→ **Records shown**
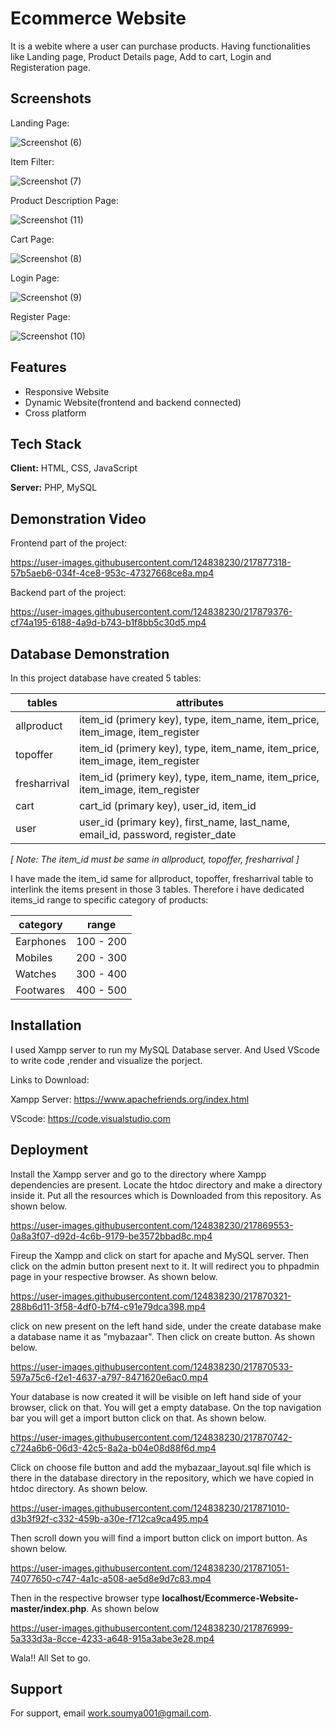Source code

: 
# Ecommerce Website 

It is a webite where a user can purchase products. Having functionalities like Landing page, Product Details page, Add to cart, Login and Registeration page.


## Screenshots

Landing Page:

![Screenshot (6)](https://user-images.githubusercontent.com/124838230/217867938-131c833c-3c71-4bce-866c-3cf862ee4a82.png)

Item Filter:

![Screenshot (7)](https://user-images.githubusercontent.com/124838230/217868343-8fe007af-f6da-4413-936b-c1ea47a79266.png)

Product Description Page:

![Screenshot (11)](https://user-images.githubusercontent.com/124838230/217868475-e0ffba81-7c88-4157-a705-e0ff16f8fd75.png)

Cart Page:

![Screenshot (8)](https://user-images.githubusercontent.com/124838230/217868649-37ef223a-4dba-4e54-828c-da892bd40a12.png)

Login Page:

![Screenshot (9)](https://user-images.githubusercontent.com/124838230/217868916-8dd23de2-c176-4f3c-b56d-4df7af4a6378.png)


Register Page:

![Screenshot (10)](https://user-images.githubusercontent.com/124838230/217868972-af947586-844a-44dd-8184-355ae590ed91.png)


## Features

- Responsive Website
- Dynamic Website(frontend and backend connected)
- Cross platform


## Tech Stack

**Client:** HTML, CSS, JavaScript

**Server:** PHP, MySQL


## Demonstration Video

Frontend part of the project:

https://user-images.githubusercontent.com/124838230/217877318-57b5aeb6-034f-4ce8-953c-47327668ce8a.mp4

Backend part of the project:

https://user-images.githubusercontent.com/124838230/217879376-cf74a195-6188-4a9d-b743-b1f8bb5c30d5.mp4


## Database Demonstration

In this project database have created 5 tables:

| tables | attributes | 
| --- | --- |
| allproduct | item_id (primery key), type, item_name, item_price, item_image, item_register |
| topoffer | item_id (primery key), type, item_name, item_price, item_image, item_register |
| fresharrival | item_id (primery key), type, item_name, item_price, item_image, item_register |
| cart | cart_id (primary key), user_id, item_id |
| user | user_id (primary key), first_name, last_name, email_id, password, register_date |

*[ Note: The item_id must be same in allproduct, topoffer, fresharrival ]*

I have made the item_id same for allproduct, topoffer, fresharrival table to interlink the items present in those 3 tables. Therefore i have dedicated items_id range to specific category of products:

| category | range | 
| --- | --- |
| Earphones | 100 - 200 |
| Mobiles | 200 - 300 |
| Watches | 300 - 400 |
| Footwares | 400 - 500 |

## Installation

I used Xampp server to run my MySQL Database server. And Used VScode to write code ,render and visualize the porject.

Links to Download:

Xampp Server: https://www.apachefriends.org/index.html

VScode: https://code.visualstudio.com
    
## Deployment


Install the Xampp server and go to the directory where Xampp dependencies are present. Locate the htdoc directory and make a directory inside it. Put all the resources which is Downloaded from this repository. As shown below.



https://user-images.githubusercontent.com/124838230/217869553-0a8a3f07-d92d-4c6b-9179-be3572bbad8c.mp4



Fireup  the Xampp and click on start for apache and MySQL server. Then click on the admin button present next to it. It will redirect you to phpadmin page in your respective browser. As shown below.



https://user-images.githubusercontent.com/124838230/217870321-288b6d11-3f58-4df0-b7f4-c91e79dca398.mp4



click on new  present on the left hand side, under the create database make a database name it as "mybazaar". Then click on create button. As shown below.



https://user-images.githubusercontent.com/124838230/217870533-597a75c6-f2e1-4637-a797-8471620e6ac0.mp4



Your database is now created it will be visible on left hand side of your browser, click on that. You will get a empty database. On the top navigation bar you will get a import button click on that. As shown below.



https://user-images.githubusercontent.com/124838230/217870742-c724a6b6-06d3-42c5-8a2a-b04e08d88f6d.mp4



Click on choose file button and add the mybazaar_layout.sql file which is there in the database directory in the repository, which we have copied in htdoc directory. As shown below.



https://user-images.githubusercontent.com/124838230/217871010-d3b3f92f-c332-459b-a30e-f712ca9ca495.mp4



Then scroll down you will find a import button click on import button. As shown below.



https://user-images.githubusercontent.com/124838230/217871051-74077650-c747-4a1c-a508-ae5d8e9d7c83.mp4


Then in the respective browser type **localhost/Ecommerce-Website-master/index.php**. As shown below



https://user-images.githubusercontent.com/124838230/217876999-5a333d3a-8cce-4233-a648-915a3abe3e28.mp4



Wala!! All Set to go.


## Support

For support, email work.soumya001@gmail.com.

→ **Problem**
Produce a word-for-word copy of everything above from the line holding "## Installation" down to the line holding "VScode: https://code.visualstudio.com", with both of those lines kept.

→ **Exercise output**
## Installation

I used Xampp server to run my MySQL Database server. And Used VScode to write code ,render and visualize the porject.

Links to Download:

Xampp Server: https://www.apachefriends.org/index.html

VScode: https://code.visualstudio.com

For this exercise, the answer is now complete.